### Listed entries
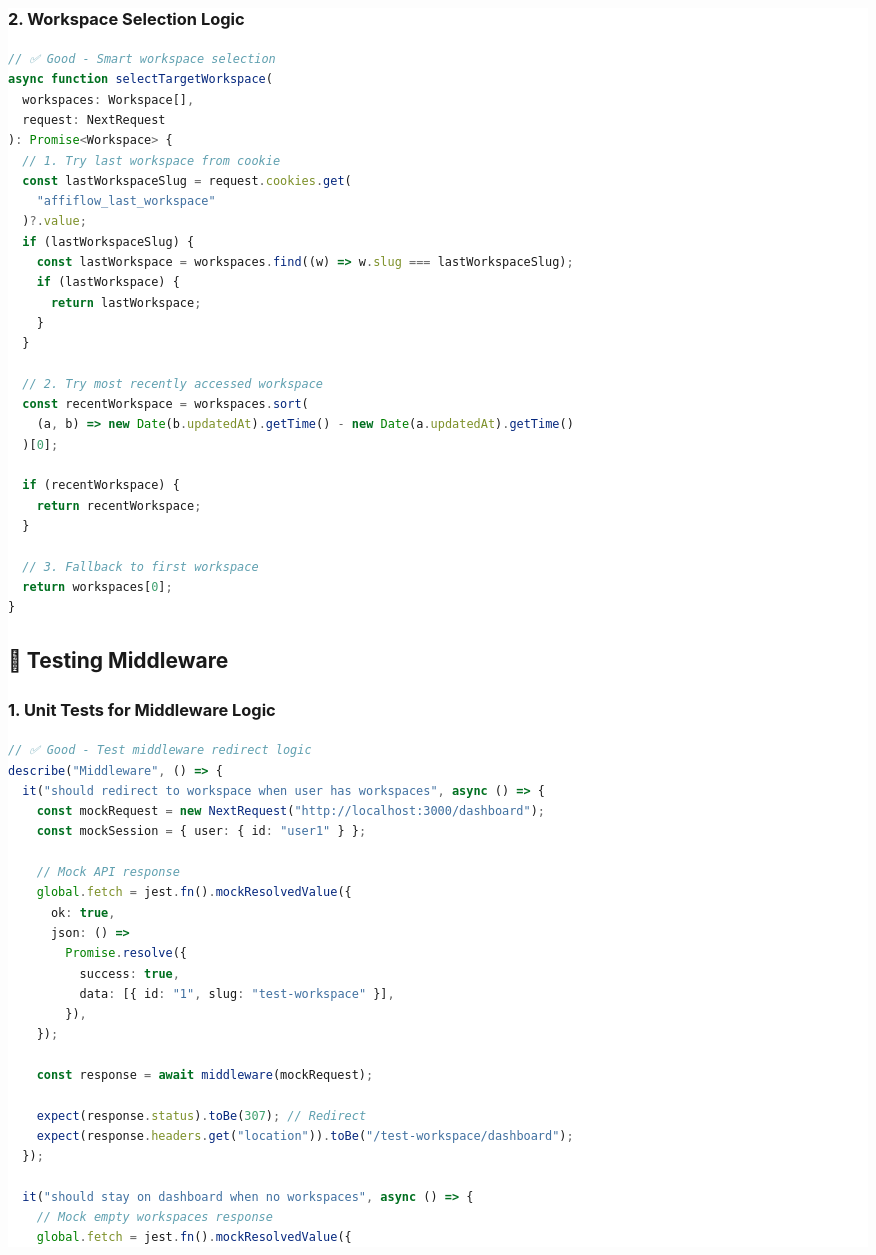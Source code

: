 ### 2. Workspace Selection Logic

```typescript
// ✅ Good - Smart workspace selection
async function selectTargetWorkspace(
  workspaces: Workspace[],
  request: NextRequest
): Promise<Workspace> {
  // 1. Try last workspace from cookie
  const lastWorkspaceSlug = request.cookies.get(
    "affiflow_last_workspace"
  )?.value;
  if (lastWorkspaceSlug) {
    const lastWorkspace = workspaces.find((w) => w.slug === lastWorkspaceSlug);
    if (lastWorkspace) {
      return lastWorkspace;
    }
  }

  // 2. Try most recently accessed workspace
  const recentWorkspace = workspaces.sort(
    (a, b) => new Date(b.updatedAt).getTime() - new Date(a.updatedAt).getTime()
  )[0];

  if (recentWorkspace) {
    return recentWorkspace;
  }

  // 3. Fallback to first workspace
  return workspaces[0];
}
```

## 🧪 Testing Middleware

### 1. Unit Tests for Middleware Logic

```typescript
// ✅ Good - Test middleware redirect logic
describe("Middleware", () => {
  it("should redirect to workspace when user has workspaces", async () => {
    const mockRequest = new NextRequest("http://localhost:3000/dashboard");
    const mockSession = { user: { id: "user1" } };

    // Mock API response
    global.fetch = jest.fn().mockResolvedValue({
      ok: true,
      json: () =>
        Promise.resolve({
          success: true,
          data: [{ id: "1", slug: "test-workspace" }],
        }),
    });

    const response = await middleware(mockRequest);

    expect(response.status).toBe(307); // Redirect
    expect(response.headers.get("location")).toBe("/test-workspace/dashboard");
  });

  it("should stay on dashboard when no workspaces", async () => {
    // Mock empty workspaces response
    global.fetch = jest.fn().mockResolvedValue({
```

### Exercise aim
Check each line of the records for the string "Good" and copy those that have it.

### Task result
// ✅ Good - Smart workspace selection
// ✅ Good - Test middleware redirect logic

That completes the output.